If the FBI is so intent in having SFPD officers on the JTTF, then it
should only assign them to full investigations, German said -- a
prospect that German himself did not endorse. There would still be a
problem of officers having access to FBI databases full of information
gained through dubious, reasonable suspicion-free assessments, he
explained, but at least the SFPD could be sure that its personnel
weren't in a state of constant, potential legal jeopardy. "Of
course, the FBI doesn't want that because they want the agents working
the full investigations," German said. FBI agents have a deeper
understanding of FBI rules, he explained, and if they mess up, the
bureau can fire them. The same might not be true of a police officer on
a JTTF. But it's also "a matter of prestige," German explained.
"Telling the agents you have to work this nonsense, low-level, garbage
leads rather than legitimate investigations would cause quite a
controversy within the FBI."

Two years after the SFPD left the JTTF, the Portland Police Department
did the same. The unifying theme running through both cases, German
argued, was not that the police departments chose not to participate in
the JTTFs -- most police departments do not -- but that their
noncompliance involved calling FBI policy into question. "The FBI
doesn't want to change its policy," he said. "It wants to change
state and local policies to comply with what the FBI wants to accomplish
regardless of whether that serves the communities."

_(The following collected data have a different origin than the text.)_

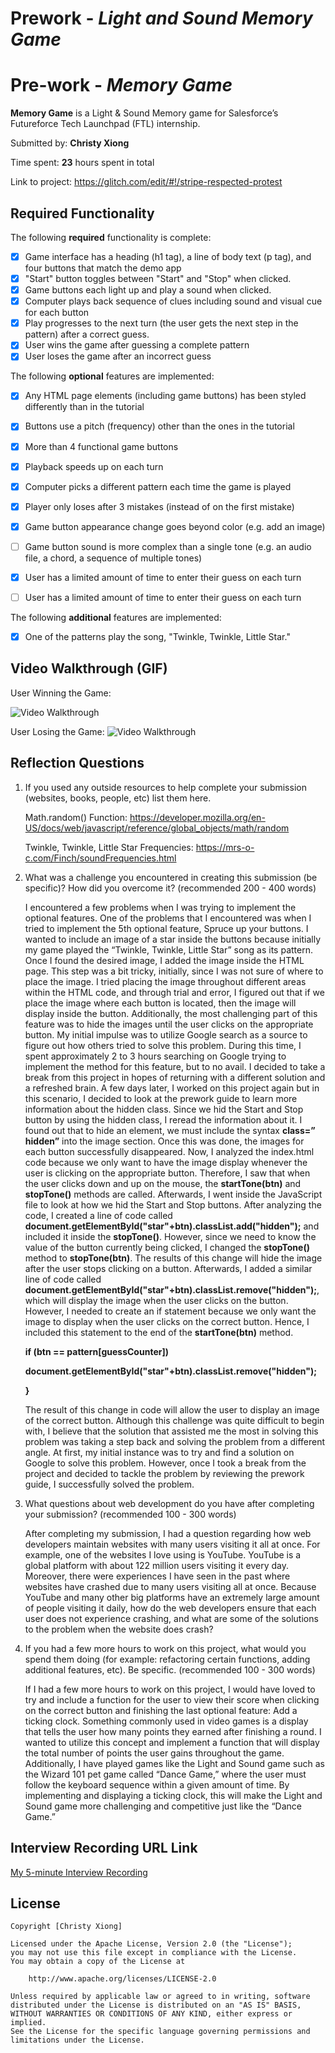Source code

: # Prework - *Light and Sound Memory Game*

# Pre-work - *Memory Game*

**Memory Game** is a Light & Sound Memory game for Salesforce’s Futureforce Tech Launchpad (FTL) internship.

Submitted by: **Christy Xiong**

Time spent: **23** hours spent in total

Link to project: https://glitch.com/edit/#!/stripe-respected-protest

## Required Functionality

The following **required** functionality is complete:

* [x] Game interface has a heading (h1 tag), a line of body text (p tag), and four buttons that match the demo app
* [x] "Start" button toggles between "Start" and "Stop" when clicked. 
* [x] Game buttons each light up and play a sound when clicked. 
* [x] Computer plays back sequence of clues including sound and visual cue for each button
* [x] Play progresses to the next turn (the user gets the next step in the pattern) after a correct guess. 
* [x] User wins the game after guessing a complete pattern
* [x] User loses the game after an incorrect guess

The following **optional** features are implemented:

* [x] Any HTML page elements (including game buttons) has been styled differently than in the tutorial
* [x] Buttons use a pitch (frequency) other than the ones in the tutorial
* [x] More than 4 functional game buttons
* [x] Playback speeds up on each turn
* [x] Computer picks a different pattern each time the game is played
* [x] Player only loses after 3 mistakes (instead of on the first mistake)
* [x] Game button appearance change goes beyond color (e.g. add an image)
* [ ] Game button sound is more complex than a single tone (e.g. an audio file, a chord, a sequence of multiple tones)

* [x] User has a limited amount of time to enter their guess on each turn

* [ ] User has a limited amount of time to enter their guess on each turn


The following **additional** features are implemented:
- [x] One of the patterns play the song, "Twinkle, Twinkle, Little Star."

## Video Walkthrough (GIF)

User Winning the Game:

<img src='SITE_walkthrough.gif' title='Video Walkthrough' width='' alt='Video Walkthrough' />

User Losing the Game:
<img src='SITE_walkthroughStrike_3.gif' title='Video Walkthrough' width='' alt='Video Walkthrough' />

## Reflection Questions
1. If you used any outside resources to help complete your submission (websites, books, people, etc) list them here. 
    
    Math.random() Function: https://developer.mozilla.org/en-US/docs/web/javascript/reference/global_objects/math/random
    
    Twinkle, Twinkle, Little Star Frequencies: https://mrs-o-c.com/Finch/soundFrequencies.html
    
2. What was a challenge you encountered in creating this submission (be specific)? How did you overcome it? (recommended 200 - 400 words) 
    
    I encountered a few problems when I was trying to implement the optional features. One of the problems that I encountered was when I tried to implement the 5th optional feature, Spruce up your buttons. I wanted to include an image of a star inside the buttons because initially my game played the “Twinkle, Twinkle, Little Star” song as its pattern. Once I found the desired image, I added the image inside the HTML page. This step was a bit tricky, initially, since I was not sure of where to place the image. I tried placing the image throughout different areas within the HTML code, and through trial and error, I figured out that if we place the image where each button is located, then the image will display inside the button. Additionally, the most challenging part of this feature was to hide the images until the user clicks on the appropriate button. My initial impulse was to utilize Google search as a source to figure out how others tried to solve this problem. During this time, I spent approximately 2 to 3 hours searching on Google trying to implement the method for this feature, but to no avail. I decided to take a break from this project in hopes of returning with a different solution and a refreshed brain. A few days later, I worked on this project again but in this scenario, I decided to look at the prework guide to learn more information about the hidden class. Since we hid the Start and Stop button by using the hidden class, I reread the information about it. I found out that to hide an element, we must include the syntax **class=” hidden”** into the image section. Once this was done, the images for each button successfully disappeared. Now, I analyzed the index.html code because we only want to have the image display whenever the user is clicking on the appropriate button. Therefore, I saw that when the user clicks down and up on the mouse, the **startTone(btn)** and **stopTone()** methods are called. Afterwards, I went inside the JavaScript file to look at how we hid the Start and Stop buttons. After analyzing the code, I created a line of code called **document.getElementById("star"+btn).classList.add("hidden");** and included it inside the **stopTone()**. However, since we need to know the value of the button currently being clicked, I changed the **stopTone()** method to **stopTone(btn)**. The results of this change will hide the image after the user stops clicking on a button. Afterwards, I added a similar line of code called **document.getElementById("star"+btn).classList.remove("hidden");**, which will display the image when the user clicks on the button. However, I needed to create an if statement because we only want the image to display when the user clicks on the correct button. Hence, I included this statement to the end of the **startTone(btn)** method.
     
    **if (btn == pattern[guessCounter])**
    
      **document.getElementById("star"+btn).classList.remove("hidden");**
  
    **}**
  
    The result of this change in code will allow the user to display an image of the correct button. 
    Although this challenge was quite difficult to begin with, I believe that the solution that assisted me the most in solving this problem was taking a step back and solving the problem from a different angle. At first, my initial instance was to try and find a solution on Google to solve this problem. However, once I took a break from the project and decided to tackle the problem by reviewing the prework guide, I successfully solved the problem. 


3. What questions about web development do you have after completing your submission? (recommended 100 - 300 words) 
    
    After completing my submission, I had a question regarding how web developers maintain websites with many users visiting it all at once. For example, one of the websites I love using is YouTube. YouTube is a global platform with about 122 million users visiting it every day. Moreover, there were experiences I have seen in the past where websites have crashed due to many users visiting all at once. Because YouTube and many other big platforms have an extremely large amount of people visiting it daily, how do the web developers ensure that each user does not experience crashing, and what are some of the solutions to the problem when the website does crash?

4. If you had a few more hours to work on this project, what would you spend them doing (for example: refactoring certain functions, adding additional features, etc). Be specific. (recommended 100 - 300 words) 

    If I had a few more hours to work on this project, I would have loved to try and include a function for the user to view their score when clicking on the correct button and finishing the last optional feature: Add a ticking clock. Something commonly used in video games is a display that tells the user how many points they earned after finishing a round. I wanted to utilize this concept and implement a function that will display the total number of points the user gains throughout the game. Additionally, I have played games like the Light and Sound game such as the Wizard 101 pet game called “Dance Game,” where the user must follow the keyboard sequence within a given amount of time. By implementing and displaying a ticking clock, this will make the Light and Sound game more challenging and competitive just like the “Dance Game.”



## Interview Recording URL Link

[My 5-minute Interview Recording](https://youtu.be/Celv9QzkcJE)


## License

    Copyright [Christy Xiong]

    Licensed under the Apache License, Version 2.0 (the "License");
    you may not use this file except in compliance with the License.
    You may obtain a copy of the License at

        http://www.apache.org/licenses/LICENSE-2.0

    Unless required by applicable law or agreed to in writing, software
    distributed under the License is distributed on an "AS IS" BASIS,
    WITHOUT WARRANTIES OR CONDITIONS OF ANY KIND, either express or implied.
    See the License for the specific language governing permissions and
    limitations under the License.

For Crew, the veteran San Francisco civil rights attorney, the
disclosure of the white paper offered a sense of relief, a feeling that
the "FBI could no longer pretend or claim credibility on these
issues." If the FBI wants to have a public debate about its work with
the SFPD, that's fine, Crew said. The problem, he explained, is that
ever since San Francisco passed its ordinance requiring local cops to
follow local laws, which according to the white paper marked the
beginning of the recurring "problems," the FBI has been absent from
those conversations.

"We've been chasing ghosts," he said.

With the paper's release, Crew believes that lawmakers and the people
of San Francisco are now armed with an important truth: that the FBI
spent the last several years hiding behind vague claims of classified
secrets and national security to avoid an important public debate about
its impact on the city's hard-won civil rights protections.

"The release of that white paper ends that possibility in San
Francisco," he said. "And it ought to, frankly, end that possibility
everywhere. Everybody should understand how local police resources are
being used by the FBI, and it ought to be a local choice."